Every line of the material that includes the word "zhihu" is to be shown.

Top of DATA SECTION

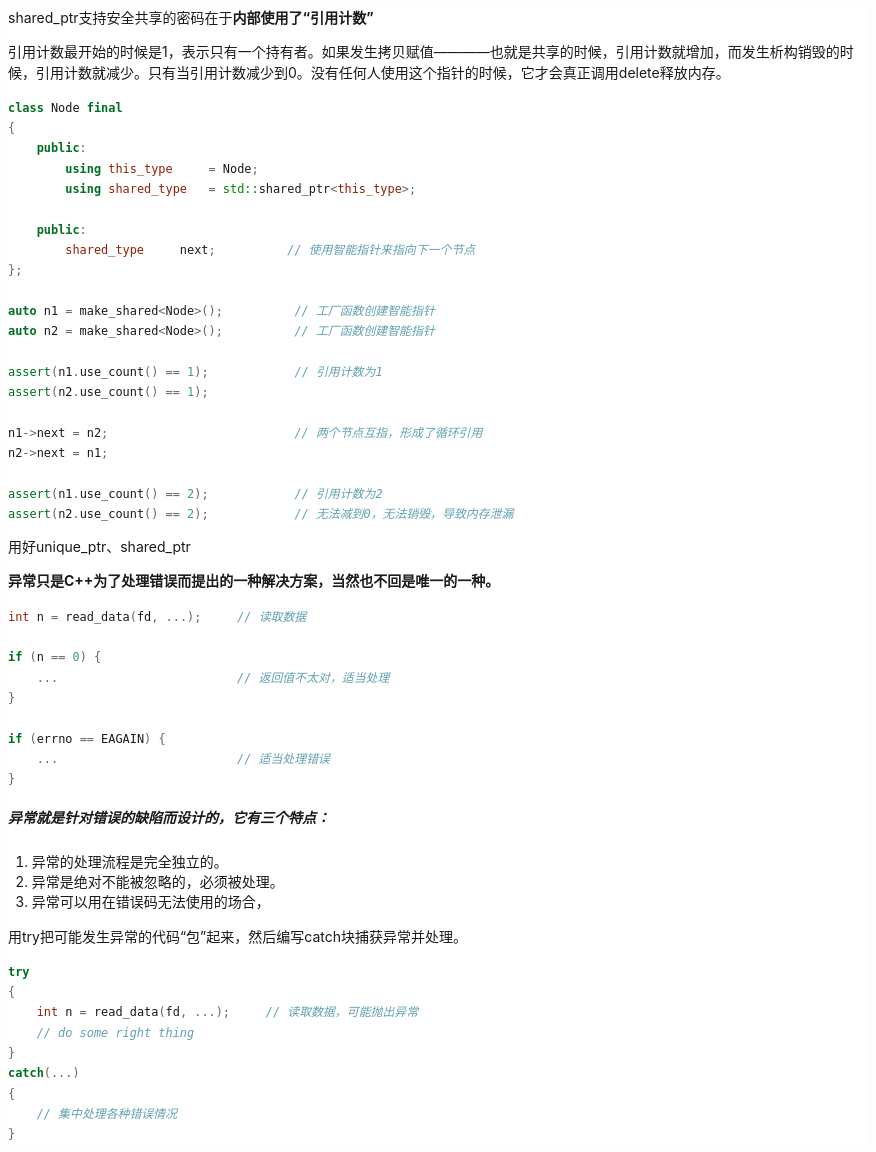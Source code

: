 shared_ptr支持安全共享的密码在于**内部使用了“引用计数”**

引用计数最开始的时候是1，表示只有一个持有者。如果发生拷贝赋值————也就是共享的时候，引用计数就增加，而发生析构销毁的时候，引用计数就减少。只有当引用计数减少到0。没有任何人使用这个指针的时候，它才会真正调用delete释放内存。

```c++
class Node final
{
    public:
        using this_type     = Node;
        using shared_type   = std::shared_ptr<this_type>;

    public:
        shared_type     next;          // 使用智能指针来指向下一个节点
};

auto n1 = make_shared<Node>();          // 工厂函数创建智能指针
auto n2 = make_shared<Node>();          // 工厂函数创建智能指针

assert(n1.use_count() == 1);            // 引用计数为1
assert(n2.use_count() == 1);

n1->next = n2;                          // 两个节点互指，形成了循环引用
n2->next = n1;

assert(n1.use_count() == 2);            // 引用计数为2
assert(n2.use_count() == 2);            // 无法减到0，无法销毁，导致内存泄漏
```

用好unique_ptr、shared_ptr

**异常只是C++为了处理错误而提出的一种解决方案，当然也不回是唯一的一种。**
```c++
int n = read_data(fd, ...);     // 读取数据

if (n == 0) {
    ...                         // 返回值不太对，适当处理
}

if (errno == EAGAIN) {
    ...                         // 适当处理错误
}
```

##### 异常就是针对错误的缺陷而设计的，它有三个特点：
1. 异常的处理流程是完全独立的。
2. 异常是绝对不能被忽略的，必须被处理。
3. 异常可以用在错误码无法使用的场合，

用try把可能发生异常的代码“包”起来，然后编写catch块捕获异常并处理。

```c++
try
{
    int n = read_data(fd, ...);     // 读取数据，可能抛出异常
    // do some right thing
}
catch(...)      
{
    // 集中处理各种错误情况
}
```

Bottom of DATA SECTION
Top of DATA SECTION

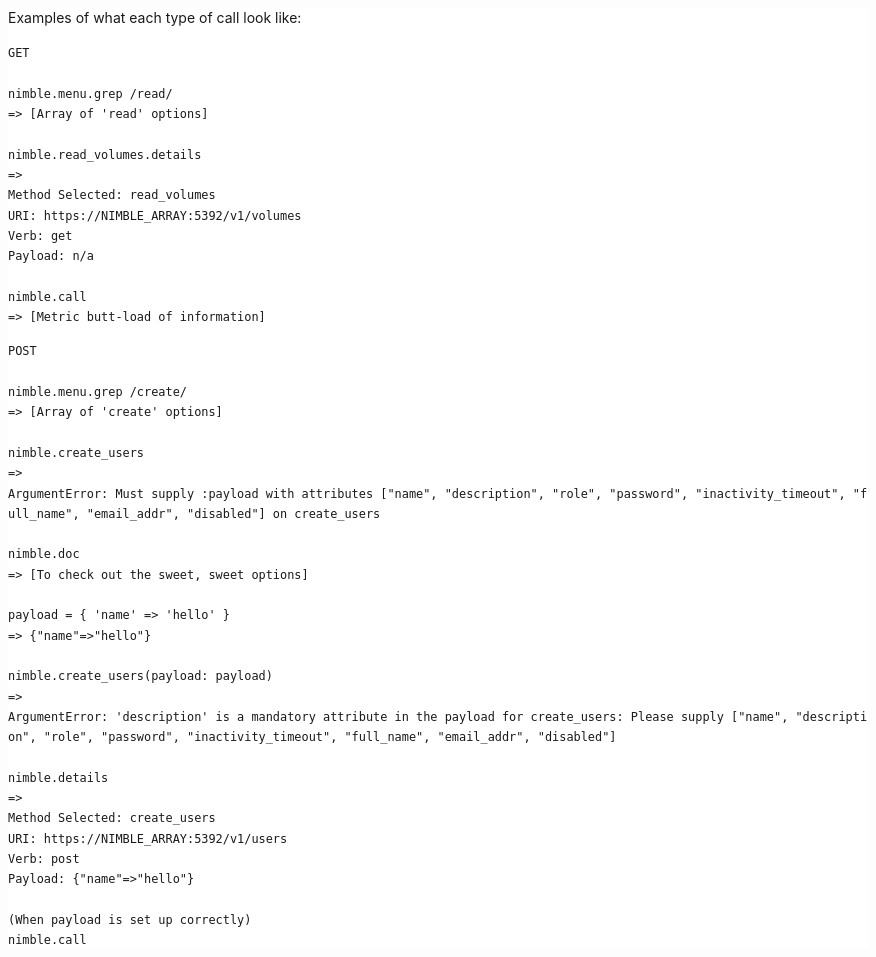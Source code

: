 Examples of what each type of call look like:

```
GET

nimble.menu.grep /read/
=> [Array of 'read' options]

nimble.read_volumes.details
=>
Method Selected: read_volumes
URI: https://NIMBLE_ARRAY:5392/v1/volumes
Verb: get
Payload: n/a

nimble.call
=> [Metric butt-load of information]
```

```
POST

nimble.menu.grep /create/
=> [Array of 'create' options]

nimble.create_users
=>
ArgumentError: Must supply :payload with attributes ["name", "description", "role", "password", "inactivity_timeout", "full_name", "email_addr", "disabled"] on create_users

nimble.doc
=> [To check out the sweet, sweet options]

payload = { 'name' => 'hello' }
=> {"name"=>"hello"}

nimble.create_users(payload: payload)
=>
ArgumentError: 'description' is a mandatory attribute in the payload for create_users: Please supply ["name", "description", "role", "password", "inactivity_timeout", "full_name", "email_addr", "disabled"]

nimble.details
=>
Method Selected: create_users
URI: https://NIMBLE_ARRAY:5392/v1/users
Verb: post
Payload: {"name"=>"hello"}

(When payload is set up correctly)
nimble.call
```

Bottom of DATA SECTION
Top of DATA SECTION

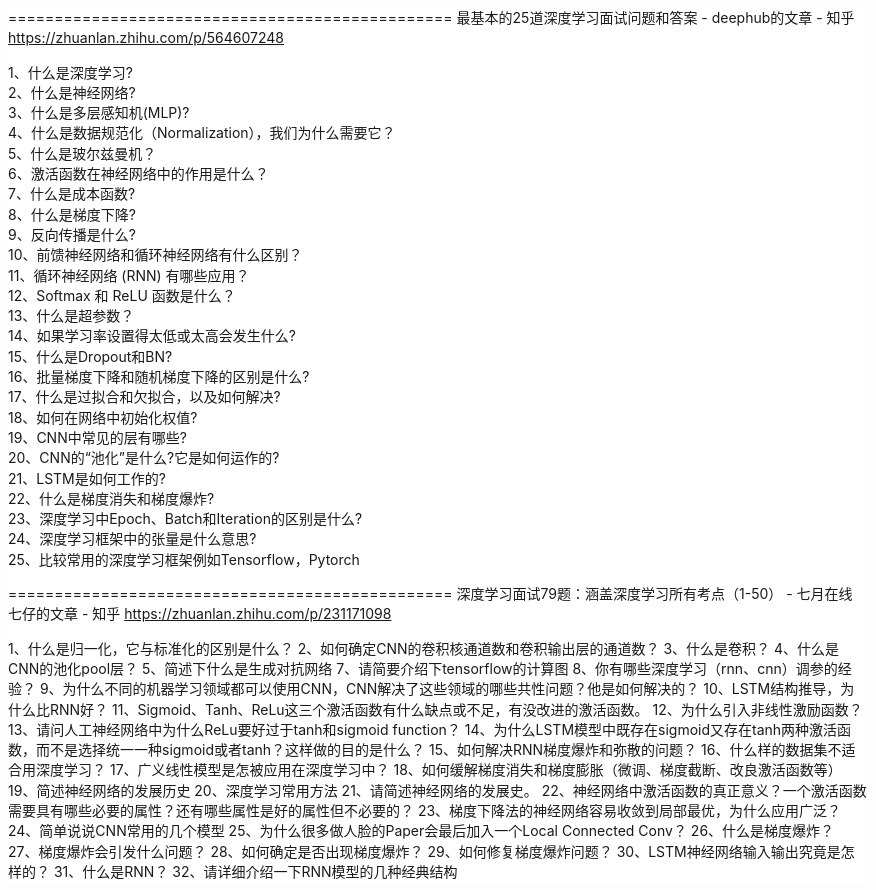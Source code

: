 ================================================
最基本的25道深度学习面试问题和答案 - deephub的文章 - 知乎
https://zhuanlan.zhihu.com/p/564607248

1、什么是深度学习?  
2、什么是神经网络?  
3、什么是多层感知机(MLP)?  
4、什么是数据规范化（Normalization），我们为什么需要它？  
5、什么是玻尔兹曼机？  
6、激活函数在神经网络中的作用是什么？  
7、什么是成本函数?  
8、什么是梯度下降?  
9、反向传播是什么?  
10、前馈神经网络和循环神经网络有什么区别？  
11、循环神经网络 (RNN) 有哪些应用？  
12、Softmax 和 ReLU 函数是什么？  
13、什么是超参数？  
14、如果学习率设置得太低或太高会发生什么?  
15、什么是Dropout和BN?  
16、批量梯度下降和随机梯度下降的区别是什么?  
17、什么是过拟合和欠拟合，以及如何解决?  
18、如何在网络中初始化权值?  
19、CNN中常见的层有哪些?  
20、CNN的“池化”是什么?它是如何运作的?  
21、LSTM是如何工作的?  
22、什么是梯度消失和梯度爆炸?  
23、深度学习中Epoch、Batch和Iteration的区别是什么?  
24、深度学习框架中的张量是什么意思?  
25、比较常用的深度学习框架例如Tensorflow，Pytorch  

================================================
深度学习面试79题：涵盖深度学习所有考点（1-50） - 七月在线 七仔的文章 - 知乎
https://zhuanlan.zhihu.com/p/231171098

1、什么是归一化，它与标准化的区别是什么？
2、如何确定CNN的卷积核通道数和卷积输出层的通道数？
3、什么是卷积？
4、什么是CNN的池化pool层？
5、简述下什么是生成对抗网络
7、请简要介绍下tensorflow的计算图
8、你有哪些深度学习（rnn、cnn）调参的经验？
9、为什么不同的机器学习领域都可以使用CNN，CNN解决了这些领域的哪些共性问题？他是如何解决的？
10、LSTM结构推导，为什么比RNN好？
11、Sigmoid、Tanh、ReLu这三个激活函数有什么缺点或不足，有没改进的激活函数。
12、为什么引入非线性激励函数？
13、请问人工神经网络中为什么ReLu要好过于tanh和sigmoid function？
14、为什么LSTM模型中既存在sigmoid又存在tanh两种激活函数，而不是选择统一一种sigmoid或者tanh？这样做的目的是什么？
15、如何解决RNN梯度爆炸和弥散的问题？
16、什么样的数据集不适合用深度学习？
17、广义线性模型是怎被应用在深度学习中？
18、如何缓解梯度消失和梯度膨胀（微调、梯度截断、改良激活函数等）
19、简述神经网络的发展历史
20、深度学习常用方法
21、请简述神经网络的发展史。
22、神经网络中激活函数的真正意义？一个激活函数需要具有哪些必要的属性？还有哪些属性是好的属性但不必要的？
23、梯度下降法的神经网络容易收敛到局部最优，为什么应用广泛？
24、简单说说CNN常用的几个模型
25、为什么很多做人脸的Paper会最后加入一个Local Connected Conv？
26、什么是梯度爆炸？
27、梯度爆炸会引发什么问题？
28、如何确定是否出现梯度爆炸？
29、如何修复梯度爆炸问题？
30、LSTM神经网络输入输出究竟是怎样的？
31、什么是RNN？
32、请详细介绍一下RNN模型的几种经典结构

Bottom of DATA SECTION

▶ ANSWER SPACE
https://zhuanlan.zhihu.com/p/564607248
https://zhuanlan.zhihu.com/p/231171098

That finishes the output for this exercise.